In real life, light sources produces light rays/particles which propagate outwards. They then bounce off of objects, sometimes being absorbed or transmitted/refracted, and eventually make their way to our eyes. It would not be possible to calculate ray-tracing this way, as billions of rays would have to be radiated in the hope that enough of them would hit our imaginary plane to make a reasonable image. There would be no obvious finite number of rays needed for decent convergence towards a good, final image and it would be impossible to achieve the same ray density per pixel across the whole image. This would result in certain parts of the generated image being much more detailed than others, which is not acceptable.

Instead, rays are created from the viewers' position and are directed through each of the pixels on the plane. The ray can then hit an object, and use some maths to establish how much light is reaching that particular point on the object's surface. A second ray, called a shadow ray, can then be cast from the point the ray hit to the light source to establish whether or not that particular point is in a shadow of another object. It's also possible to send out a reflection ray, which works in the same way as the initial ray but is created from the point the first ray struck - the colour taken from the reflection ray can then be added to the total colour for the pixel and reflections can be generated. Refraction through transparent objects can then be computed in a similar way.

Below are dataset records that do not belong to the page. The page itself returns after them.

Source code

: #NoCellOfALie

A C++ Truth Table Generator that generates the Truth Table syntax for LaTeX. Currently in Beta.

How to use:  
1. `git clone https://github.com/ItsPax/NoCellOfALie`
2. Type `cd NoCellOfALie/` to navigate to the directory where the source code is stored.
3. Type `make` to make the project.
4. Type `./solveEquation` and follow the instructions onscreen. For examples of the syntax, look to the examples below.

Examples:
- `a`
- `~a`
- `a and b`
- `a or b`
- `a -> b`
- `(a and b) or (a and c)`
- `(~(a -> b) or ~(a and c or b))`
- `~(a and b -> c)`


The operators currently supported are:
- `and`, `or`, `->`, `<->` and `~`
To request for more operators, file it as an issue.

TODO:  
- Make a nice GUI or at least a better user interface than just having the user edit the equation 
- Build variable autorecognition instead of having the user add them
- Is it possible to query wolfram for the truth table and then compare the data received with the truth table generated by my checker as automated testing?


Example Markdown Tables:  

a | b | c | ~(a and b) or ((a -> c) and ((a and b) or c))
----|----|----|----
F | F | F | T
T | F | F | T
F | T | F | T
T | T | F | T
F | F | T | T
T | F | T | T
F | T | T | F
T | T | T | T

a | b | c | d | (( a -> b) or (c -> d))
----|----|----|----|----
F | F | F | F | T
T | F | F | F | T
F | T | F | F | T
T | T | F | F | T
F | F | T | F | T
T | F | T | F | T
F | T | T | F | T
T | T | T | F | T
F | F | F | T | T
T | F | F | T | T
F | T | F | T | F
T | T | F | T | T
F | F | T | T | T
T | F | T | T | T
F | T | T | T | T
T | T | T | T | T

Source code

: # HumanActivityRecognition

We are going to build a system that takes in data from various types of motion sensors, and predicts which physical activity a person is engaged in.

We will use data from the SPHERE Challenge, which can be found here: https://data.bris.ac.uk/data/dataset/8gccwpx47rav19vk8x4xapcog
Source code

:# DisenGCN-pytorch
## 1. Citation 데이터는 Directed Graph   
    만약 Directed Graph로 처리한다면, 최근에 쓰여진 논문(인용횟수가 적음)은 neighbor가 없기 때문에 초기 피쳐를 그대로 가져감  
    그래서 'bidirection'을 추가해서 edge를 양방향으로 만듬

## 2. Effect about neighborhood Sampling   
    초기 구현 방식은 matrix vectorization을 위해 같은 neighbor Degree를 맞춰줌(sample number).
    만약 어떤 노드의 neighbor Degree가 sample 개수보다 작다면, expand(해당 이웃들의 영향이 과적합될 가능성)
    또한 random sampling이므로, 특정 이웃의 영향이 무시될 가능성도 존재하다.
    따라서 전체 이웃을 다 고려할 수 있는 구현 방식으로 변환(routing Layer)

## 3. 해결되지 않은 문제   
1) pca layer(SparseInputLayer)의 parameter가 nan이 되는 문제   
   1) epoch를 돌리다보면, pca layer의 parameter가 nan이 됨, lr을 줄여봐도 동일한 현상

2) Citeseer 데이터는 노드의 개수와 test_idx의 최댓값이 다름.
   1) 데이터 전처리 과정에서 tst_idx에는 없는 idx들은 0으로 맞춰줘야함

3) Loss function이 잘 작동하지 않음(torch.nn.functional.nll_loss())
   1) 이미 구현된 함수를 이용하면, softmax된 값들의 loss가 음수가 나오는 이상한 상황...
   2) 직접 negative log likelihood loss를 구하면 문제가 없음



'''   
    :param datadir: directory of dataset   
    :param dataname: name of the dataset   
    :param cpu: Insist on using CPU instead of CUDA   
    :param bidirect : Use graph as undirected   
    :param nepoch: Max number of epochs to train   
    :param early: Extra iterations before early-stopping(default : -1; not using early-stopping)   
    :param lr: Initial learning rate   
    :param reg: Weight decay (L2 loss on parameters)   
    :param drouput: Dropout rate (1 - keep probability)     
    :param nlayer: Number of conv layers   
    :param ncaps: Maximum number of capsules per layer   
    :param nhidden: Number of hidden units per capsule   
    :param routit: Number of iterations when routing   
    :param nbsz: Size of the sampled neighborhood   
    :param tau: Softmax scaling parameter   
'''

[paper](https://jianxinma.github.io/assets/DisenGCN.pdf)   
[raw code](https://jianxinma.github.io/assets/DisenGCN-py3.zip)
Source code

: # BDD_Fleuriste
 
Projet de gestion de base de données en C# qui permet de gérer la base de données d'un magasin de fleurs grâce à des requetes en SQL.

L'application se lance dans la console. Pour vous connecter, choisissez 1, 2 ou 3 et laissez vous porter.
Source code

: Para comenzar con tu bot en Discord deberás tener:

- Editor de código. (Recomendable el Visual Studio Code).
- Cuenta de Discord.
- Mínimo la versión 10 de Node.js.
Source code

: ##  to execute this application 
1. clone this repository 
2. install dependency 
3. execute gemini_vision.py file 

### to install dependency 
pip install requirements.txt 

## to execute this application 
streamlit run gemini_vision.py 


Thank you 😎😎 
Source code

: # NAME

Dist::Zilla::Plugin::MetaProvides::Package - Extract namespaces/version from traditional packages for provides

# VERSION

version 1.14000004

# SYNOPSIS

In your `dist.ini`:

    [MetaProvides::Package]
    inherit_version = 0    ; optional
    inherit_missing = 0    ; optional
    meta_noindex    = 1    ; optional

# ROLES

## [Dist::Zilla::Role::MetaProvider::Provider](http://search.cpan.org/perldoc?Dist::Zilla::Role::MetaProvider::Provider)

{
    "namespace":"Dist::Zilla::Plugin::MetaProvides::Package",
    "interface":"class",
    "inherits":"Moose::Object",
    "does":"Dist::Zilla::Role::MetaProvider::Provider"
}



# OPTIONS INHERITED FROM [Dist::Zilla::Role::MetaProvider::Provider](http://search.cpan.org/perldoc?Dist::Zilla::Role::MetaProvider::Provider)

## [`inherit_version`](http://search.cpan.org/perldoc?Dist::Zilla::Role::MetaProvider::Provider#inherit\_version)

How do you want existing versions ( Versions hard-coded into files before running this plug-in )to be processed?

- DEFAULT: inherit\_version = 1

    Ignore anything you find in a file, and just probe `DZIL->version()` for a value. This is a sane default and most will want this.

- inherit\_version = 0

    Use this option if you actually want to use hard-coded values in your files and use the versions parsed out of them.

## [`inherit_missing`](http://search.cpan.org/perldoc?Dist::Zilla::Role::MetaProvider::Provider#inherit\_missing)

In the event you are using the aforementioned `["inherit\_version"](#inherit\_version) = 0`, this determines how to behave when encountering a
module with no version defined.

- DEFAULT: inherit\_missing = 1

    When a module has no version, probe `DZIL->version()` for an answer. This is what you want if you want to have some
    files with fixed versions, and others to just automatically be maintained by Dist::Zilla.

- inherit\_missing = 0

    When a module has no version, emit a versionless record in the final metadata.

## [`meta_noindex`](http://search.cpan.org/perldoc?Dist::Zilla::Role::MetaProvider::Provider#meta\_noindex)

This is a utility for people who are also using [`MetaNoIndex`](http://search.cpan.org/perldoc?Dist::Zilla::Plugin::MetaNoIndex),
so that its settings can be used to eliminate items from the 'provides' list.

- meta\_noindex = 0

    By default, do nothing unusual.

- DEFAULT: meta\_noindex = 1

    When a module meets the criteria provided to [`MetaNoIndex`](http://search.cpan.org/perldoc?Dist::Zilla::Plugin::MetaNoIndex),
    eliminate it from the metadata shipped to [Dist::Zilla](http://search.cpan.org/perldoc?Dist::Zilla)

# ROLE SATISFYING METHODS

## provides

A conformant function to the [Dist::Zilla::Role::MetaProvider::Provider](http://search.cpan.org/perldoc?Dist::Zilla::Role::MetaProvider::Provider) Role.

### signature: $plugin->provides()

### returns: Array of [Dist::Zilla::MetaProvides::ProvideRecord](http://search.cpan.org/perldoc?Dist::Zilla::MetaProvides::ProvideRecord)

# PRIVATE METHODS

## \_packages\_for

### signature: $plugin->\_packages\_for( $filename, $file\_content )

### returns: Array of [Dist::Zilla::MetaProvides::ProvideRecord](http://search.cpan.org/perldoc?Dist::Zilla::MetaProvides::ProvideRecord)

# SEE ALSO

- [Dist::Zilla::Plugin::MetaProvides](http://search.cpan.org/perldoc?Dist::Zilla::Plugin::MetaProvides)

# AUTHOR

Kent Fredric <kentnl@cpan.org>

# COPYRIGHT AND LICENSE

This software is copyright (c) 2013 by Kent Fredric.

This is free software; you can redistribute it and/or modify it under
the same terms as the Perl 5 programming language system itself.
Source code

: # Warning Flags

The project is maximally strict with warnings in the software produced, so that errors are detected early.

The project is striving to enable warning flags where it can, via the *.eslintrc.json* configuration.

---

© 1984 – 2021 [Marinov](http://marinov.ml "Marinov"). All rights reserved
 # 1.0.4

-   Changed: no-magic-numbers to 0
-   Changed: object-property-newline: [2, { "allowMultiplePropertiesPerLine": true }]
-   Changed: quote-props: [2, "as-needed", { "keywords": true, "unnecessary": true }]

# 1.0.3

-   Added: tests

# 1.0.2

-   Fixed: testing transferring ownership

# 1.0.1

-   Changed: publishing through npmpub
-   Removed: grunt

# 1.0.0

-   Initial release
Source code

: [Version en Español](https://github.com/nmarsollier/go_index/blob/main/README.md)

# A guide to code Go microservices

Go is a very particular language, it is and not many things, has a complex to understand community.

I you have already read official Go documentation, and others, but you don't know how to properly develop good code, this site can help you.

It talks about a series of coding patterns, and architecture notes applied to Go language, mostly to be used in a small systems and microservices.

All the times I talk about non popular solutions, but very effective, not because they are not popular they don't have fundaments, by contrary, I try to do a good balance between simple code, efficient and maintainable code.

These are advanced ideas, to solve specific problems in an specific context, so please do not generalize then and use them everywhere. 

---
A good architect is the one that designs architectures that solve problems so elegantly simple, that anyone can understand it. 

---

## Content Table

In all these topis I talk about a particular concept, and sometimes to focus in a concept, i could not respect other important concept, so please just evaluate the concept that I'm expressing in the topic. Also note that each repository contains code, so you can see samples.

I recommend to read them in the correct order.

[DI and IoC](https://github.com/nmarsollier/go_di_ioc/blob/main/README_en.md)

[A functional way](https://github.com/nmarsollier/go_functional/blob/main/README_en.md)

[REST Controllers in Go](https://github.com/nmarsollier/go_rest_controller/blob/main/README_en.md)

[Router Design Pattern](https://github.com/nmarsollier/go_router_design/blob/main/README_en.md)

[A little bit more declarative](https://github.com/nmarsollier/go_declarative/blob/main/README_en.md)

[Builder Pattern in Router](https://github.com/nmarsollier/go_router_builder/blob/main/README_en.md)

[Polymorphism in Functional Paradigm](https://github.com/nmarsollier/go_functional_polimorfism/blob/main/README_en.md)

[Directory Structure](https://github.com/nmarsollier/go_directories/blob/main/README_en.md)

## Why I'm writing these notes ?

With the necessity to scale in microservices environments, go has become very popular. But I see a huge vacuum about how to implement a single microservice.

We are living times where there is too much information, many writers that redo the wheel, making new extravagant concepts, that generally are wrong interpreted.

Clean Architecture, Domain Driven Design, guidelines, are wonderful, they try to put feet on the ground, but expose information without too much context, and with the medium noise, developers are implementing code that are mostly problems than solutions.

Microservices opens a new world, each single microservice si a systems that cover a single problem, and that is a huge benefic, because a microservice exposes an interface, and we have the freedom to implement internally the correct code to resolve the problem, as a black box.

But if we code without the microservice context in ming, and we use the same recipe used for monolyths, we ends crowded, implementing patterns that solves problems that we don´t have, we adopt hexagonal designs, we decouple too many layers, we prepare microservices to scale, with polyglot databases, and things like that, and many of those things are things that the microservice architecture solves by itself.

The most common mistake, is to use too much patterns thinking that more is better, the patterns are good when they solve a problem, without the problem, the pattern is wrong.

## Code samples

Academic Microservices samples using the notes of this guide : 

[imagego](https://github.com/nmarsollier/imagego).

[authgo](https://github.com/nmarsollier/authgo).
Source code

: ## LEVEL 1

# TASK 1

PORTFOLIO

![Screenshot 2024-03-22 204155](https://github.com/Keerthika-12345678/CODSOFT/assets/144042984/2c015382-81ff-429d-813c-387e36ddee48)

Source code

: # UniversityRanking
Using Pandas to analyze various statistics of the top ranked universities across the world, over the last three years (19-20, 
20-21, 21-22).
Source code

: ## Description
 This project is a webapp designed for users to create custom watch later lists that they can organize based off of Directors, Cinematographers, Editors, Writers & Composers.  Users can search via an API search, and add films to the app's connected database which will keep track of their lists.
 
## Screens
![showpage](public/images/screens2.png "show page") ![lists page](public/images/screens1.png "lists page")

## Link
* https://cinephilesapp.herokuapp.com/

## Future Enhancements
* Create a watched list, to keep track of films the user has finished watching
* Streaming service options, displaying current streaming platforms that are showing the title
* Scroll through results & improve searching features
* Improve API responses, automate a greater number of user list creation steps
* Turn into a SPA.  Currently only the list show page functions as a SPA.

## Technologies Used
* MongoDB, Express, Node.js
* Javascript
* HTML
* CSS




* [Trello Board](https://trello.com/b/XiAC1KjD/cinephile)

So, where do you start? Well, let's write some pseudo-code to get a super basic ray-tracer up and running:

This code loops through each pixel on our imaginary plane, then works out the direction of the vector from the viewer's position to the current pixel - this is done by subtracting the coordinates of the camera from the "real world" pixel coordinate. This is because any vector, A, between two points B and C, can always be defined as: A = C - B. It's possible to have the camera facing any direction, and then calculate the "plane pixel coordinates" from that (usually using some matrix trickery), but I have opted to skip this step. Instead, our camera is situated at (0,0,0), and facing along the x axis. This means the coordinates of the pixels on the plane are given by (distance to place, px - plane_width/2, py - plane_height/2), normalized and divded by some constant. If you want to work using solely a FOV (field of view) angle, then from some trigonometry that constant should be: plane_width / (distance_to_plane * tan(FOV angle));

It then loops through every sphere in the scene, checking whether the light ray defined by this vector intersects the sphere - if it does, it draws a coloured pixel at the current pixel position on the current render target. It is apparent that this method will have some problems, with depth checking for example, but as a first test it works pretty well.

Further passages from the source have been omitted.